■ Task directions
Write out, from the entries below, exactly the lines that run between the lines holding "## Features" and "- **Social Login**: Users", inclusive, and stop there.
--- Data to process Enclosed Below ---
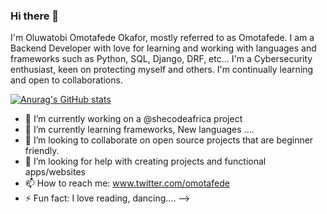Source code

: ### Hi there 👋
I'm Oluwatobi Omotafede Okafor, mostly referred to as Omotafede. I am a Backend Developer with love for learning and working with languages and frameworks such as Python, SQL, Django, DRF, etc... 
I'm a Cybersecurity enthusiast, keen on protecting myself and others.  I'm continually learning and open to collaborations.


[![Anurag's GitHub stats](https://github-readme-stats.vercel.app/api?username=omotafede)](https://github.com/anuraghazra/github-readme-stats)

- 🔭 I’m currently working on a @shecodeafrica project
- 🌱 I’m currently learning frameworks, New languages ....
- 👯 I’m looking to collaborate on open source projects that are beginner friendly.
- 🤔 I’m looking for help with creating projects and functional apps/websites
- 📫 How to reach me: www.twitter.com/omotafede
- ⚡ Fun fact: I love reading, dancing....
-->
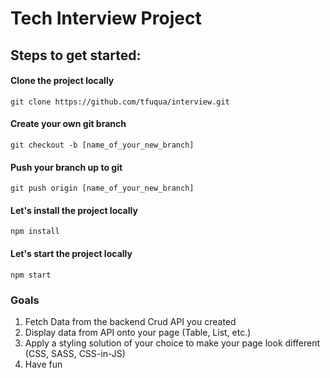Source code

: # Tech Interview Project

## Steps to get started:

#### Clone the project locally
`git clone https://github.com/tfuqua/interview.git`

#### Create your own git branch
`git checkout -b [name_of_your_new_branch]`

#### Push your branch up to git
`git push origin [name_of_your_new_branch]`

#### Let's install the project locally
`npm install`

#### Let's start the project locally
`npm start`

### Goals
1. Fetch Data from the backend Crud API you created
2. Display data from API onto your page (Table, List, etc.)
3. Apply a styling solution of your choice to make your page look different (CSS, SASS, CSS-in-JS)
4. Have fun
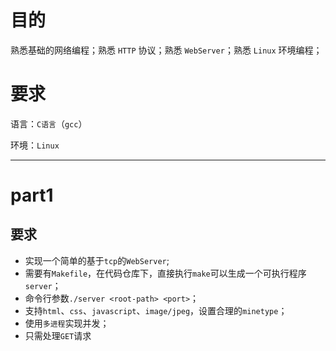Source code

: # 目的
 熟悉基础的网络编程；熟悉 `HTTP` 协议；熟悉 `WebServer`；熟悉 `Linux` 环境编程；
  
# 要求
  语言：`C语言`（`gcc`）

  环境：`Linux`

  ***

# part1
## 要求
* 实现一个简单的基于`tcp`的`WebServer`;
* 需要有`Makefile`，在代码仓库下，直接执行`make`可以生成一个可执行程序`server`；
* 命令行参数`./server <root-path> <port>`；
* 支持`html`、`css`、`javascript`、`image/jpeg`，设置合理的`minetype`；
* 使用`多进程`实现并发；
* 只需处理`GET`请求
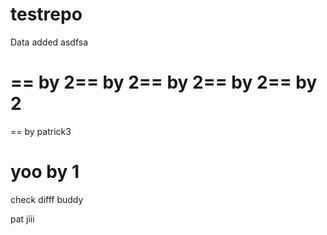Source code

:testrepo
========


Data added asdfsa

== by 2== by 2== by 2== by 2== by 2
=======

== by patrick3



yoo by 1
=======

check difff buddy


pat jiii
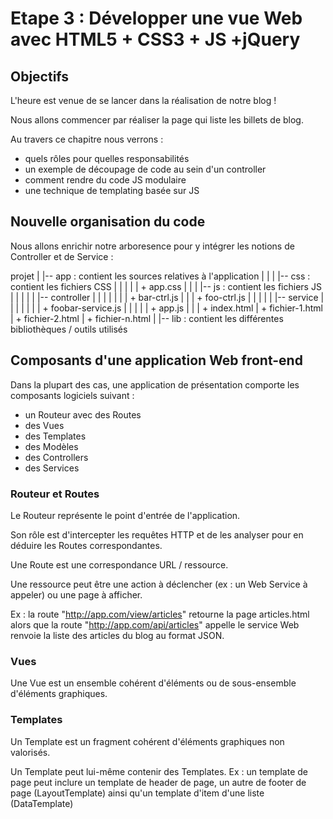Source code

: # Etape 3 : Développer une vue Web avec HTML5 + CSS3 + JS +jQuery

## Objectifs

L'heure est venue de se lancer dans la réalisation de notre blog !

Nous allons commencer par réaliser la page qui liste les billets de blog.

Au travers ce chapitre nous verrons :

 * quels rôles pour quelles responsabilités
 * un exemple de découpage de code au sein d'un controller
 * comment rendre du code JS modulaire
 * une technique de templating basée sur JS

## Nouvelle organisation du code

Nous allons enrichir notre arboresence pour y intégrer les notions de Controller et de Service :

projet
  |
  |-- app : contient les sources relatives à l'application
  |     |
  |     |-- css : contient les fichiers CSS
  |     |     |
  |     |     + app.css
  |     |
  |     |-- js : contient les fichiers JS
  |     |     |
  |     |     |-- controller
  |     |     |     |
  |     |     |     + bar-ctrl.js
  |     |     |     + foo-ctrl.js
  |     |     |
  |     |     |-- service
  |     |     |     |
  |     |     |     + foobar-service.js
  |     |     |
  |     |     + app.js
  |     |
  |     + index.html
  |     + fichier-1.html
  |     + fichier-2.html
  |     + fichier-n.html
  |
  |-- lib : contient les différentes bibliothèques / outils utilisés


## Composants d'une application Web front-end

Dans la plupart des cas, une application de présentation comporte les composants logiciels suivant :

 * un Routeur avec des Routes
 * des Vues
 * des Templates
 * des Modèles
 * des Controllers
 * des Services

### Routeur et Routes

Le Routeur représente le point d'entrée de l'application.

Son rôle est d'intercepter les requêtes HTTP et de les analyser pour en déduire les Routes correspondantes.

Une Route est une correspondance URL / ressource.

Une ressource peut être une action à déclencher (ex : un Web Service à appeler) ou une page à afficher.

Ex : la route "http://app.com/view/articles" retourne la page articles.html alors que la route "http://app.com/api/articles" appelle le service Web renvoie la liste des articles du blog au format JSON.

### Vues

Une Vue est un ensemble cohérent d'éléments ou de sous-ensemble d'éléments graphiques.

### Templates

Un Template est un fragment cohérent d'éléments graphiques non valorisés.

Un Template peut lui-même contenir des Templates. Ex : un template de page peut inclure un template de header de page, un autre de footer de page (LayoutTemplate) ainsi qu'un template d'item d'une liste (DataTemplate)

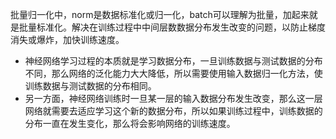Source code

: 批量归一化中，norm是数据标准化或归一化，batch可以理解为批量，加起来就是批量标准化。解决在训练过程中中间层数数据分布发生改变的问题，以防止梯度消失或爆炸，加快训练速度。

* 神经网络学习过程的本质就是学习数据分布，一旦训练数据与测试数据的分布不同，那么网络的泛化能力大大降低，所以需要使用输入数据归一化方法，使训练数据与测试数据的分布相同。
* 另一方面，神经网络训练时一旦某一层的输入数据分布发生改变，那么这一层网络就需要去适应学习这个新的数据分布，所以如果训练过程中，训练数据的分布一直在发生变化，那么将会影响网络的训练速度。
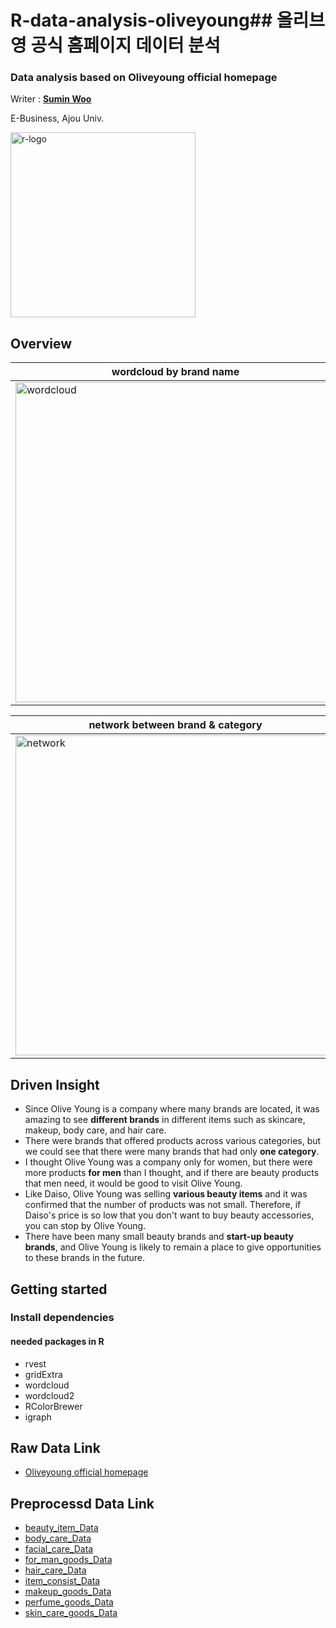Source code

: # R-data-analysis-oliveyoung## 올리브영 공식 홈페이지 데이터 분석
### Data analysis based on Oliveyoung official homepage

Writer : **[Sumin Woo](mailto:wsm9764@naver.com)**

E-Business, Ajou Univ.

<img width="296" alt="r-logo" src="https://user-images.githubusercontent.com/75171481/100538706-c5240780-3274-11eb-97fa-32a78e4126d2.png"> 

## Overview
| wordcloud by brand name | heatmap by category|
| ------ | ------ |
| <img width="512" alt="wordcloud" src="https://user-images.githubusercontent.com/75171481/100538903-f3eead80-3275-11eb-8298-80e03956d1ec.PNG"> | <img width="512" alt="heatmap" src="https://user-images.githubusercontent.com/75171481/100538878-b68a2000-3275-11eb-9856-cf00b4ee150a.PNG"> | 

|  network between brand & category | chi-square testing|
| ------ | ------ |
|<img width="512" alt="network" src="https://user-images.githubusercontent.com/75171481/100538913-02d56000-3276-11eb-9a0f-ffa1344f33bd.PNG">|<img width="512" alt="chi-square" src="https://user-images.githubusercontent.com/75171481/100538923-0ff24f00-3276-11eb-8671-43bda56cece7.PNG">|

## Driven Insight
- Since Olive Young is a company where many brands are located, it was amazing to see **different brands** in different items such as skincare, makeup, body care, and hair care.
- There were brands that offered products across various categories, but we could see that there were many brands that had only **one category**.
- I thought Olive Young was a company only for women, but there were more products **for men** than I thought, and if there are beauty products that men need, it would be good to visit Olive Young.
- Like Daiso, Olive Young was selling **various beauty items** and it was confirmed that the number of products was not small. Therefore, if Daiso's price is so low that you don't want to buy beauty accessories, you can stop by Olive Young.
- There have been many small beauty brands and **start-up beauty brands**, and Olive Young is likely to remain a place to give opportunities to these brands in the future.

## Getting started
### Install dependencies

#### needed packages in R

- rvest
- gridExtra
- wordcloud
- wordcloud2
- RColorBrewer
- igraph


## Raw Data Link
- [Oliveyoung official homepage](https://www.oliveyoung.co.kr/store/main/main.do?oy=0&chlNo=6&chlDtlNo=11&gclid=Cj0KCQiAqo3-BRDoARIsAE5vnaL1KPTvWcPly7_lPU4uRrZHrDaduVJ6DCcoWkgY79FFGQpwHz2JAskaAmCpEALw_wcB)

## Preprocessd Data Link
- [beauty_item_Data](https://drive.google.com/file/d/110TJdLL_ic1YtgsID5dAUcrHCxpNsQxF/view?usp=sharing)
- [body_care_Data](https://drive.google.com/file/d/1eae4hHZXC2ji4ZkOuEfgXHVbsrzDUdcd/view?usp=sharing)
- [facial_care_Data](https://drive.google.com/file/d/1-4RF7pbXT-kVZ2WheqrPjkHP2n6h5b_L/view?usp=sharing)
- [for_man_goods_Data](https://drive.google.com/file/d/1jK4xa8sdktloLBeL1x6Hn1PLjMSnXfOM/view?usp=sharing)
- [hair_care_Data](https://drive.google.com/file/d/1dkovW6HtWW7l_snD__2BQdXVjJM83bqE/view?usp=sharing)
- [item_consist_Data](https://drive.google.com/file/d/1ec-70upeOQOO2a342F96Jt_plFMI4UZz/view?usp=sharing)
- [makeup_goods_Data](https://drive.google.com/file/d/1AOS2uLD8-76q2-Ljy2x24SMDJnH9IlSm/view?usp=sharing)
- [perfume_goods_Data](https://drive.google.com/file/d/1vZ3O3ocxX2I_Wcnb5SKJlyXcgl7JNYn-/view?usp=sharing)
- [skin_care_goods_Data](https://drive.google.com/file/d/1_PF2pMpkcLjDV5OzvIUhFSrnwHdI-o9Y/view?usp=sharing)


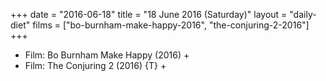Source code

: +++
date = "2016-06-18"
title = "18 June 2016 (Saturday)"
layout = "daily-diet"
films = ["bo-burnham-make-happy-2016", "the-conjuring-2-2016"]
+++


* Film: Bo Burnham Make Happy (2016) +
* Film: The Conjuring 2 (2016) {T} +
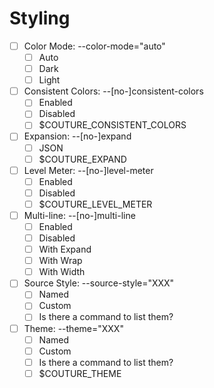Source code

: # Styling

* [ ] Color Mode: --color-mode="auto"
	* [ ] Auto
	* [ ] Dark
	* [ ] Light
* [ ] Consistent Colors: --[no-]consistent-colors
	* [ ] Enabled
	* [ ] Disabled
	* [ ] $COUTURE_CONSISTENT_COLORS
* [ ] Expansion: --[no-]expand
	* [ ] JSON
	* [ ] $COUTURE_EXPAND
* [ ] Level Meter: --[no-]level-meter
	* [ ] Enabled
	* [ ] Disabled
	* [ ] $COUTURE_LEVEL_METER
* [ ] Multi-line: --[no-]multi-line
	* [ ] Enabled
	* [ ] Disabled
	* [ ] With Expand
	* [ ] With Wrap
	* [ ] With Width
* [ ] Source Style: --source-style="XXX"
	* [ ] Named
	* [ ] Custom
	* [ ] Is there a command to list them?
* [ ] Theme: --theme="XXX"
	* [ ] Named
	* [ ] Custom
	* [ ] Is there a command to list them?
	* [ ] $COUTURE_THEME

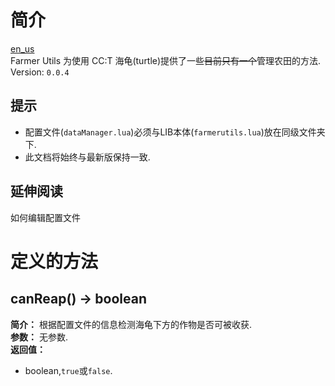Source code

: # 简介
[en_us](https://github.com/acaeaeeda/Custom-lua-libs/blob/e415002ae007fc2c4e8d9ea90c22d9d1443fb2d8/en_us/farmerUtils/README.md)<br>
Farmer Utils 为使用 CC:T 海龟(turtle)提供了一些~~目前只有一个~~管理农田的方法.<br>
Version: `0.0.4`

## 提示
- 配置文件(`dataManager.lua`)必须与LIB本体(`farmerutils.lua`)放在同级文件夹下.
- 此文档将始终与最新版保持一致.<br>

## 延伸阅读
如何编辑配置文件

# 定义的方法
## canReap() -> boolean
**简介：**
根据配置文件的信息检测海龟下方的作物是否可被收获.<br>
**参数：**
无参数.<br>
**返回值：**
- boolean,`true`或`false`.

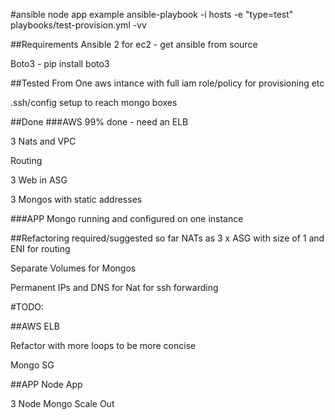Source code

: #ansible node app example
ansible-playbook -i hosts -e "type=test" playbooks/test-provision.yml  -vv

##Requirements
Ansible 2 for ec2 - get ansible from source

Boto3 - pip install boto3

##Tested From
One aws intance with full iam role/policy for provisioning etc

.ssh/config setup to reach mongo boxes
 
##Done
###AWS
99% done - need an ELB

3 Nats and VPC

Routing

3 Web in ASG

3 Mongos with static addresses

###APP
Mongo running and configured on one instance

##Refactoring required/suggested so far
NATs as 3 x ASG with size of 1 and ENI for routing

Separate Volumes for Mongos

Permanent IPs and DNS for Nat for ssh forwarding


#TODO:

##AWS 
ELB

Refactor with more loops to be more concise 

Mongo SG

##APP
Node App

3 Node Mongo Scale Out

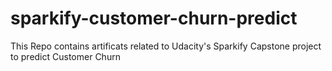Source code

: # sparkify-customer-churn-predict
This Repo contains artificats related to Udacity's Sparkify Capstone project to predict Customer Churn

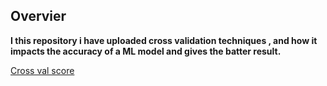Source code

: ## Overvier
**I this repository i have uploaded cross validation techniques , and how it impacts the accuracy of a ML model  and gives the batter result.**<br>

[Cross val score](https://scikit-learn.org/stable/modules/cross_validation.html)
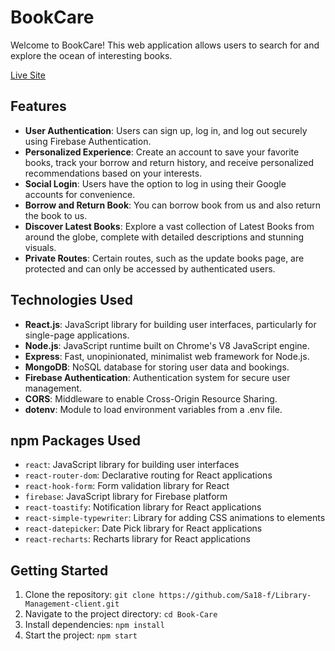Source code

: # BookCare 

Welcome to BookCare! This web application allows users to search for and explore the ocean of interesting books.

[Live Site](https://library-management-syste-b1f31.web.app)

## Features

- **User Authentication**: Users can sign up, log in, and log out securely using Firebase Authentication.
- **Personalized Experience**: Create an account to save your favorite books, track your borrow and return history, and receive personalized recommendations based on your interests.
- **Social Login**: Users have the option to log in using their Google accounts for convenience.
- **Borrow and Return Book**: You can borrow book from us and also return the book to us.
- **Discover Latest Books**: Explore a vast collection of Latest Books from around the globe, complete with detailed descriptions and stunning visuals.
- **Private Routes**: Certain routes, such as the update books page, are protected and can only be accessed by authenticated users.


## Technologies Used
- **React.js**: JavaScript library for building user interfaces, particularly for single-page applications.
- **Node.js**: JavaScript runtime built on Chrome's V8 JavaScript engine.
- **Express**: Fast, unopinionated, minimalist web framework for Node.js.
- **MongoDB**: NoSQL database for storing user data and bookings.
- **Firebase Authentication**: Authentication system for secure user management.
- **CORS**: Middleware to enable Cross-Origin Resource Sharing.
- **dotenv**: Module to load environment variables from a .env file.


## npm Packages Used

- `react`: JavaScript library for building user interfaces
- `react-router-dom`: Declarative routing for React applications
- `react-hook-form`: Form validation library for React
- `firebase`: JavaScript library for Firebase platform
- `react-toastify`: Notification library for React applications
- `react-simple-typewriter`: Library for adding CSS animations to elements
- `react-datepicker`: Date Pick library for React applications
- `react-recharts`: Recharts library for React applications


## Getting Started
1. Clone the repository: `git clone https://github.com/Sa18-f/Library-Management-client.git`
2. Navigate to the project directory: `cd Book-Care`
3. Install dependencies: `npm install`
4. Start the project: `npm start`
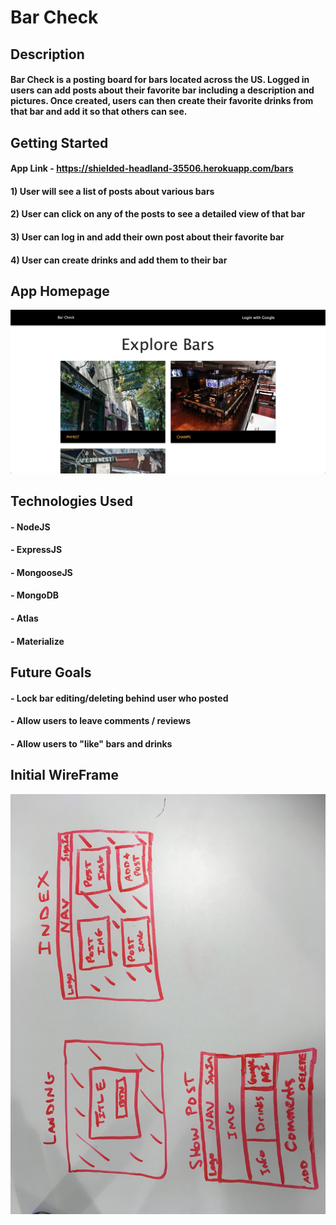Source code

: # Bar Check
## Description
#### Bar Check is a posting board for bars located across the US. Logged in users can add posts about their favorite bar including a description and pictures. Once created, users can then create their favorite drinks from that bar and add it so that others can see.

## Getting Started
#### App Link - https://shielded-headland-35506.herokuapp.com/bars
#### 1) User will see a list of posts about various bars
#### 2) User can click on any of the posts to see a detailed view of that bar
#### 3) User can log in and add their own post about their favorite bar
#### 4) User can create drinks and add them to their bar

## App Homepage
![](imgs/appScreenshot.png)

## Technologies Used
#### - NodeJS
#### - ExpressJS
#### - MongooseJS
#### - MongoDB
#### - Atlas
#### - Materialize

## Future Goals
#### - Lock bar editing/deleting behind user who posted
#### - Allow users to leave comments / reviews
#### - Allow users to "like" bars and drinks

## Initial WireFrame
![](imgs/appWireframe.jpg)
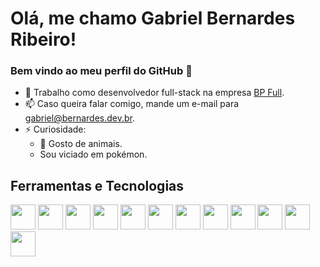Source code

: # Olá, me chamo Gabriel Bernardes Ribeiro!

### Bem vindo ao meu perfil do GitHub 👋

- 🔭 Trabalho como desenvolvedor full-stack na empresa [BP Full](https://bpone.group).
- 📫 Caso queira falar comigo, mande um e-mail para gabriel@bernardes.dev.br.
- ⚡ Curiosidade:
  - :dog: Gosto de animais.
  - Sou viciado em pokémon.

## Ferramentas e Tecnologias

<div>
<img src="https://yf9yw8xxvxmq0g8r.public.blob.vercel-storage.com/icons/PHP-Dark.svg" width="40" height="40" />
<img src="https://yf9yw8xxvxmq0g8r.public.blob.vercel-storage.com/icons/NestJS-Dark.svg" width="40" height="40" />
<img src="https://yf9yw8xxvxmq0g8r.public.blob.vercel-storage.com/icons/NextJS-Dark.svg" width="40" height="40" />
<img src="https://yf9yw8xxvxmq0g8r.public.blob.vercel-storage.com/icons/Angular-Dark.svg" width="40" height="40" />
<img src="https://yf9yw8xxvxmq0g8r.public.blob.vercel-storage.com/icons/React-Dark.svg" width="40" height="40" />
<img src="https://yf9yw8xxvxmq0g8r.public.blob.vercel-storage.com/icons/VueJS-Dark.svg" width="40" height="40" />
<img src="https://yf9yw8xxvxmq0g8r.public.blob.vercel-storage.com/icons/TypeScript.svg" width="40" height="40" />
<img src="https://yf9yw8xxvxmq0g8r.public.blob.vercel-storage.com/icons/HTML.svg" width="40" height="40" />
<img src="https://yf9yw8xxvxmq0g8r.public.blob.vercel-storage.com/icons/CSS.svg" width="40" height="40" />
<img src="https://yf9yw8xxvxmq0g8r.public.blob.vercel-storage.com/icons/Git.svg" width="40" height="40" />
<img src="https://yf9yw8xxvxmq0g8r.public.blob.vercel-storage.com/icons/Docker.svg" width="40" height="40" />
<img src="https://yf9yw8xxvxmq0g8r.public.blob.vercel-storage.com/icons/CS.svg" width="40" height="40" />

</div>

<!-- ## Contatos:

<div>
<a href="https://www.linkedin.com/in/gabrielbernardesr" target="_blank"><img src="https://img.shields.io/badge/-LinkedIn-%230077B5?style=for-the-badge&logo=linkedin&logoColor=white" target="_blank"></a>   
</div> -->

<!-- ## Minhas Estatísticas:

<div>
<a href="https://github.com/seu-usuário-aqui">
<img height="180em" src="https://github-readme-stats.vercel.app/api/top-langs/?username=GabrielBernardesRibeiro&layout=compact&langs_count=7&theme=dracula"/>
<img height="180em" src="https://github-readme-stats.vercel.app/api?username=GabrielBernardesRibeiro&show_icons=true&theme=dracula&include_all_commits=true&count_private=true"/>
</div> -->

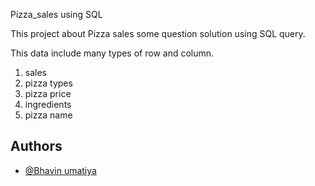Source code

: 
Pizza_sales using SQL

This project about Pizza sales some question solution using SQL query.

This data include many types of row and column.

1. sales
2. pizza types
3. pizza price
4. ingredients
5. pizza name




## Authors

- [@Bhavin umatiya](https://github.com/Bhavin-umatiya)

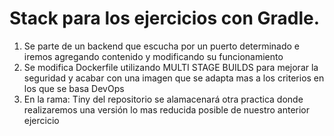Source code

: # Stack para los ejercicios con Gradle.

1. Se parte de un backend que escucha por un puerto determinado e iremos agregando contenido y modificando su funcionamiento
2. Se modifica Dockerfile utilizando MULTI STAGE BUILDS para mejorar la seguridad y acabar con una imagen que se adapta mas a los criterios en los que se basa DevOps
3. En la rama: Tiny  del repositorio se alamacenará otra practica donde realizaremos una versión lo mas reducida posible de nuestro anterior ejercicio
--- End of Enclosed Data to process ---
■ Task solution
## Features

- **User Authentication**: Users can sign up, log in, and log out securely using Firebase Authentication.
- **Personalized Experience**: Create an account to save your favorite books, track your borrow and return history, and receive personalized recommendations based on your interests.
- **Social Login**: Users have the option to log in using their Google accounts for convenience.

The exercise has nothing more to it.